Stream big data in real time with Spark and integrate any data source from Kafka to Twitter.
Nothing static, everything in motion.
You probably already know: Spark is the most popular big data computing engine, the most serviced and with a proven performance record. It's 100 times faster than the old MapReduce paradigm, and it can be easily expanded with machine learning, streaming, and more.

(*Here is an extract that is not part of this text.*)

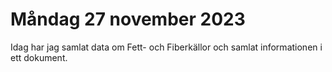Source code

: Måndag 27 november 2023
================ 
Idag har jag samlat data om Fett- och Fiberkällor och samlat informationen i ett dokument.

In this course, we will take a natural step forward: we will process big data as it becomes available.
What awaits you:
- You'll find out how Spark Structured Streaming and Spark's "regular" batches are similar and different.
- You'll be working with new streaming abstractions (DStreams) for low-level, high-control processing.
- You integrate Kafka, JDBC, Cassandra and Akka Streams (!), so you can integrate whatever you like afterwards.
- You'll be working with powerful state-tracking APIs that few know how to use correctly.
- You'll have access to all the code I write on camera (2200 q LOC)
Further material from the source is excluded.